Nelson Algren was born in 1909 as Nelson Abraham to a mostly Jewish, though not practising, family. His middle name is Ahlgren and comes from his Swedish grandfather; it gets simplified to serve as his pen name. 

How miserable are his characters? The Man With The Golden Arm is the best-known novel; it won the inaugural National Book Award in 1950. Its protagonist, Frankie 'Machine' Majcinek, is a skilled poker dealer, where skilled means he can gull the rubes and not be detected. Poker is of course illegal in Chicago, and so he's working for a hoodlum. He's also a morphine addict, something he picked up as a soldier when he served in WWII. So he's a man with a golden arm in two senses. We first see him in a police lineup. His final appearance is a more serious encounter with the law...

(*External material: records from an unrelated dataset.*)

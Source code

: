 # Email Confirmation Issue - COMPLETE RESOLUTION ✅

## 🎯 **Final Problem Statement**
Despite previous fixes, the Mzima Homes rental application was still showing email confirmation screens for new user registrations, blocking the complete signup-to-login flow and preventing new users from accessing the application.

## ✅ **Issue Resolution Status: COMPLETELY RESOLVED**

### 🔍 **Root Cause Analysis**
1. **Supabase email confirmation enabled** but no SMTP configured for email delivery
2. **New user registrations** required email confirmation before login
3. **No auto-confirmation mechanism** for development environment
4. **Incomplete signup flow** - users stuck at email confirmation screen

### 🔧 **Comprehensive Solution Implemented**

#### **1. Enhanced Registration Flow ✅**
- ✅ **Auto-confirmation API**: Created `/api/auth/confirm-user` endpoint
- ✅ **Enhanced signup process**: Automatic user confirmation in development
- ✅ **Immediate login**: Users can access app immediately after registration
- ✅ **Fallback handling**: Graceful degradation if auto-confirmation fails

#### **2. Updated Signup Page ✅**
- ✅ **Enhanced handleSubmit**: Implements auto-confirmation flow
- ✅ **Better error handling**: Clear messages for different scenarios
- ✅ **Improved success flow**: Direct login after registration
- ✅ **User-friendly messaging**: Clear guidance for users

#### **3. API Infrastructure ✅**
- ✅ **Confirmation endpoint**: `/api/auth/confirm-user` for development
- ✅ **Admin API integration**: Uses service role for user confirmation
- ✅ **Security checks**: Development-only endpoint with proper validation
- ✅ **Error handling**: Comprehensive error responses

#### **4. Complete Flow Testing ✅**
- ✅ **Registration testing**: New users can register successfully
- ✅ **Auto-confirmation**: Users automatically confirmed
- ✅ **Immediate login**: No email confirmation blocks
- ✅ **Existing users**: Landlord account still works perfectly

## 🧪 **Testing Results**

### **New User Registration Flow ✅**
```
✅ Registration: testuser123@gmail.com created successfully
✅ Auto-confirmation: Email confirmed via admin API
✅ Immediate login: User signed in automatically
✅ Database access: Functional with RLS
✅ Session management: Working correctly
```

Otto Preminger made a movie of the book with Frank Sinatra in Frankie Machine role.  Preminger wanted to use the movie to blow up the Hays Code, and he kind of did, but still the movie is far more upbeat than the book.

Algren lived most of his adult life on the northwest side of Chicago in the heart of Polonia, the Polish neighborhood, and it's the underclass of that area he writes about. His characterizations didn't win him many friends among his neighbors. Wisniewski quotes her father at one point: "I didn't know any people like that. Those people were bums." (Though Mike Royko, of Polish-Ukrainian stock was a big fan.)

Wisniewski's own style makes this a pretty sharp read: [Jack Lait and Lee Mortimer] "claimed that the Poles were like the Irish of Chicago,... But this was silly. The Irish were the Irish of Chicago--controlling city politics and dominating the police force." 

On Never Come Morning, Algren's first novel about Polonia: "Nelson presented an exceedingly narrow view of Polish-American life...This claustrophobia was the effect Nelson wanted--but it is so complete it can feel like a distortion." This is astute and could be said of a lot of Algren's fiction.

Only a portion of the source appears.